TÜGVA'dan "Ezan ve Kudüs" açıklaması

TÜGVA'dan "Ezan ve Kudüs" açıklaması
Türkiye Gençlik vakfı Sarayönü Temsilciliği tarafından "Ezan ve Kudüs" konulu bir basın açıklaması yapıldı.Cuma namazı çıkışında Merkez Çarşı Camii önünde gerçekleştirilen basın açıklamasını Hasan Hüseyin Akdoğan...

Türkiye Gençlik vakfı Sarayönü Temsilciliği tarafından "Ezan ve Kudüs" konulu bir basın açıklaması yapıldı.

Cuma namazı çıkışında Merkez Çarşı Camii önünde gerçekleştirilen basın açıklamasını Hasan Hüseyin Akdoğan okudu.
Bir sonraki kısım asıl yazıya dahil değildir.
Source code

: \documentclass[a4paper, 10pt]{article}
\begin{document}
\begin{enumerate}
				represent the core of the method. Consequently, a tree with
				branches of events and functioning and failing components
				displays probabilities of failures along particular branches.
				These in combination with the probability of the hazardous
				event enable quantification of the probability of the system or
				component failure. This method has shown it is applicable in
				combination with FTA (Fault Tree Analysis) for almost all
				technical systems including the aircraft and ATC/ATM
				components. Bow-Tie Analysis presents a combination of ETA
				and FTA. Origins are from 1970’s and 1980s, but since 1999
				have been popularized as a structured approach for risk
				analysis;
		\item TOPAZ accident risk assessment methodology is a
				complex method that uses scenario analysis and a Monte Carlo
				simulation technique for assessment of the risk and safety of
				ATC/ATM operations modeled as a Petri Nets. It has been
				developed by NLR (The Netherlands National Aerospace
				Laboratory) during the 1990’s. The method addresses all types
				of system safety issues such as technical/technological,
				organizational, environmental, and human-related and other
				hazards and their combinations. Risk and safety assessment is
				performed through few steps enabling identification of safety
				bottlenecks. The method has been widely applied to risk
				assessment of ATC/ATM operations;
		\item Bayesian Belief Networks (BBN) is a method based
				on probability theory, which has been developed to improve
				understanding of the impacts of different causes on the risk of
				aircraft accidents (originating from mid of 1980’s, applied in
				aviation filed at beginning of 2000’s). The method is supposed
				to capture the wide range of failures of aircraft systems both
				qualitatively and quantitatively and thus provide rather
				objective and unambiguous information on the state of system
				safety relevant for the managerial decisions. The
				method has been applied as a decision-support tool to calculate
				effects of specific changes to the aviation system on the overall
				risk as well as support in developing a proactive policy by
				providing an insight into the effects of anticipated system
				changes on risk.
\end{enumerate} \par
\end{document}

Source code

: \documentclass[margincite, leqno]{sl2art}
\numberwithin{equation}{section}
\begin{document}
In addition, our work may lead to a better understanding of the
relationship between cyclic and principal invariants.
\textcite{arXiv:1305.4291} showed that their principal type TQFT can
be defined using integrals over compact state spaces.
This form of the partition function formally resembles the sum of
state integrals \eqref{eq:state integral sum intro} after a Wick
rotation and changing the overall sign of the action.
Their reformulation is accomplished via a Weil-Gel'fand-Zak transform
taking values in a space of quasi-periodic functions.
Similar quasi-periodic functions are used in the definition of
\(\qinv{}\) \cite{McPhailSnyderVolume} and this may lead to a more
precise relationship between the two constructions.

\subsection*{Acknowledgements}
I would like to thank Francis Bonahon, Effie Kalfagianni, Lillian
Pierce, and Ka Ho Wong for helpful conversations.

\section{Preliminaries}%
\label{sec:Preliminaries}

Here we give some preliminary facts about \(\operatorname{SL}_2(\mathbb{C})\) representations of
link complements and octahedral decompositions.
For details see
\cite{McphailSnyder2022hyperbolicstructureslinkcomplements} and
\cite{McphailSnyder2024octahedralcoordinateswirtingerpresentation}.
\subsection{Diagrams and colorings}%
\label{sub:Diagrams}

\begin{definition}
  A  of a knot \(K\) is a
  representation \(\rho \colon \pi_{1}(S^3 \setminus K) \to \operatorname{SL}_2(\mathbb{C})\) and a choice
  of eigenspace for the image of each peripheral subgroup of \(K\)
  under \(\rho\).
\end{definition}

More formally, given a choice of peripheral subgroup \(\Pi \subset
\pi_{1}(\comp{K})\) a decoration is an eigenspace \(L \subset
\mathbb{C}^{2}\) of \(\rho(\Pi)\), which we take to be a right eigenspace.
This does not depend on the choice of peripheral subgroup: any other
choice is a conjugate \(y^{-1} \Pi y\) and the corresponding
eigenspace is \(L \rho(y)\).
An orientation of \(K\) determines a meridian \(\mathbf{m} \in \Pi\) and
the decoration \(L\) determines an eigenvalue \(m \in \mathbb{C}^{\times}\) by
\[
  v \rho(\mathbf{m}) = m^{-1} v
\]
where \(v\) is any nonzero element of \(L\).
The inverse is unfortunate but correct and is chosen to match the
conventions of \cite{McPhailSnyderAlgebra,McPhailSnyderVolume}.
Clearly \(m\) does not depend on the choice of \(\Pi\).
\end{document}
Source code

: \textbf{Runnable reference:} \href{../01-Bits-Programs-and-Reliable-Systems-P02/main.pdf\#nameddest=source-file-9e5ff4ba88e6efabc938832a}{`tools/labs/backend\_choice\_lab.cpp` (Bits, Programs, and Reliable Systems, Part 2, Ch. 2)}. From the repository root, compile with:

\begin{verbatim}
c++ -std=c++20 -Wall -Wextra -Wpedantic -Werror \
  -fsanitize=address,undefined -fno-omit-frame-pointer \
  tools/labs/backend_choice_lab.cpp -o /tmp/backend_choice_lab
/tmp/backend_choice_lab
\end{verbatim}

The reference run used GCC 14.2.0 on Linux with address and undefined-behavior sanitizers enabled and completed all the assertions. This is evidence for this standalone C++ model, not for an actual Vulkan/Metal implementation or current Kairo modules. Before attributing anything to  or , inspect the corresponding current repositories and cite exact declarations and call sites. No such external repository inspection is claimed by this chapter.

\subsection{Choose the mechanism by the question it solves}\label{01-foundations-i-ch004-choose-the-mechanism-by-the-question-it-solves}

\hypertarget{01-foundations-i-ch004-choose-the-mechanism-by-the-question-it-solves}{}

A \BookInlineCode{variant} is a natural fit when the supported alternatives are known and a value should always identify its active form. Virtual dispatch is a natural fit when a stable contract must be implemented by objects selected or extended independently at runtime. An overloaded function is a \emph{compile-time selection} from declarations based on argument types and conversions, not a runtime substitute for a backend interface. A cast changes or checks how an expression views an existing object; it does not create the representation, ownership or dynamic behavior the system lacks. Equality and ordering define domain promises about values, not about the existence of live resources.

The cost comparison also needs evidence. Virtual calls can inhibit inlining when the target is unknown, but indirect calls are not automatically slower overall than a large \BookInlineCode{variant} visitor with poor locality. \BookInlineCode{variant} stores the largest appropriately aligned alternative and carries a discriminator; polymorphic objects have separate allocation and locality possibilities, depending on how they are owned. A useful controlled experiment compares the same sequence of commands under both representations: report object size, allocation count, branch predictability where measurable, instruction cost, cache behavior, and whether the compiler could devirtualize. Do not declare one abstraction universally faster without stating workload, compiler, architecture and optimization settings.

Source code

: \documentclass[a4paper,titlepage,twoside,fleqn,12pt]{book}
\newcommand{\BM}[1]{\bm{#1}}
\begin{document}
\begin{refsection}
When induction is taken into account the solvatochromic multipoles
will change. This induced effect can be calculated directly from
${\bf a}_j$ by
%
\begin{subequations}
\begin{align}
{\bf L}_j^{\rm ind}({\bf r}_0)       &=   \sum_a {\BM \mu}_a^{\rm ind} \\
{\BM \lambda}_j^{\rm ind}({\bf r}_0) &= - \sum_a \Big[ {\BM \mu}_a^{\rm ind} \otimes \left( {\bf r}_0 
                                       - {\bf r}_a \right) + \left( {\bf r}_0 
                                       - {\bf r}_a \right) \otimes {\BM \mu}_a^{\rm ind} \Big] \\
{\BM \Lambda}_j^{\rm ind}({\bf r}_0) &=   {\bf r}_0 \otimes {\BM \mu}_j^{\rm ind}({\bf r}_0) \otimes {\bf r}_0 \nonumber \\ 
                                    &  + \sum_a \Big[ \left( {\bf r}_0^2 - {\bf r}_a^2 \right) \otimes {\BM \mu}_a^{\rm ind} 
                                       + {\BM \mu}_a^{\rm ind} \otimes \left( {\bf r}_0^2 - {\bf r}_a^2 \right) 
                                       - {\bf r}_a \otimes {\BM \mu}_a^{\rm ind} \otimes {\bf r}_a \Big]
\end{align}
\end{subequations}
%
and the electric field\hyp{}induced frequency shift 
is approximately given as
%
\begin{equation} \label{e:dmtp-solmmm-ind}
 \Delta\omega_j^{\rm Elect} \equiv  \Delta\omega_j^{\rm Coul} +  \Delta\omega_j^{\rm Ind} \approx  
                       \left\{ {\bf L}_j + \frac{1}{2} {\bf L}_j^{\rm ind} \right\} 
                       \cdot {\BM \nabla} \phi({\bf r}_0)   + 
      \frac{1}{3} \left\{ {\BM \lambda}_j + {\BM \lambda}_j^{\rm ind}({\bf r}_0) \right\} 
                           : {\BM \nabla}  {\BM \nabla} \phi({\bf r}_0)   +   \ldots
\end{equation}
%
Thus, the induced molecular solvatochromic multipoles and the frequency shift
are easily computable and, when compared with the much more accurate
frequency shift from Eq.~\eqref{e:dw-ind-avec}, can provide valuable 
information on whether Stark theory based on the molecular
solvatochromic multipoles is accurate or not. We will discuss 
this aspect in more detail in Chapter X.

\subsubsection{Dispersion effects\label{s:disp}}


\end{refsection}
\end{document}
Akdoğan yaptığı açıklamada şunları söyledi:

"Ezan, göğün ve yerin yegâne hükümranı olan Allah'ın, bu hükümranlığının yeryüzünde ve gökyüzünde günde beş defa ilân edilmesinin adıdır. Ezan, yani bu ilâhî ilân, muhatabı olan insana, her türlü günlük meşgalesinin en yoğun olduğu anlarda okunarak, bu meşgalelerin yeryüzünün ve gökyüzünün Rabbi olan Allah'a ve onun dinine ne kadar uyduğunu tefekküre zorlayan bir çağrıdır. Yine ezan, gayb âlemini de saf saf hakkın huzurunda toplayan; evrene meşruiyet meşk eden; yıldızlara, tohumlara, taşlara, çimenlere, börtü böceğe, sözgelimi mahlûkata; iplerini elinde bulunduran Allah tarafından, ihtiyaç duydukları ilâhî mesajın günde beş defa ulaştırılmasının ta kendisidir.

Ezan, inananlara, kula kulluk etmeye yeltenmeyi aklının ucundan dahî geçirmeden evvel devreye girerek, haklı oldukları takdirde onlara tüm dünyayı karşılarına alacak gücü bahşeden çağrıdır.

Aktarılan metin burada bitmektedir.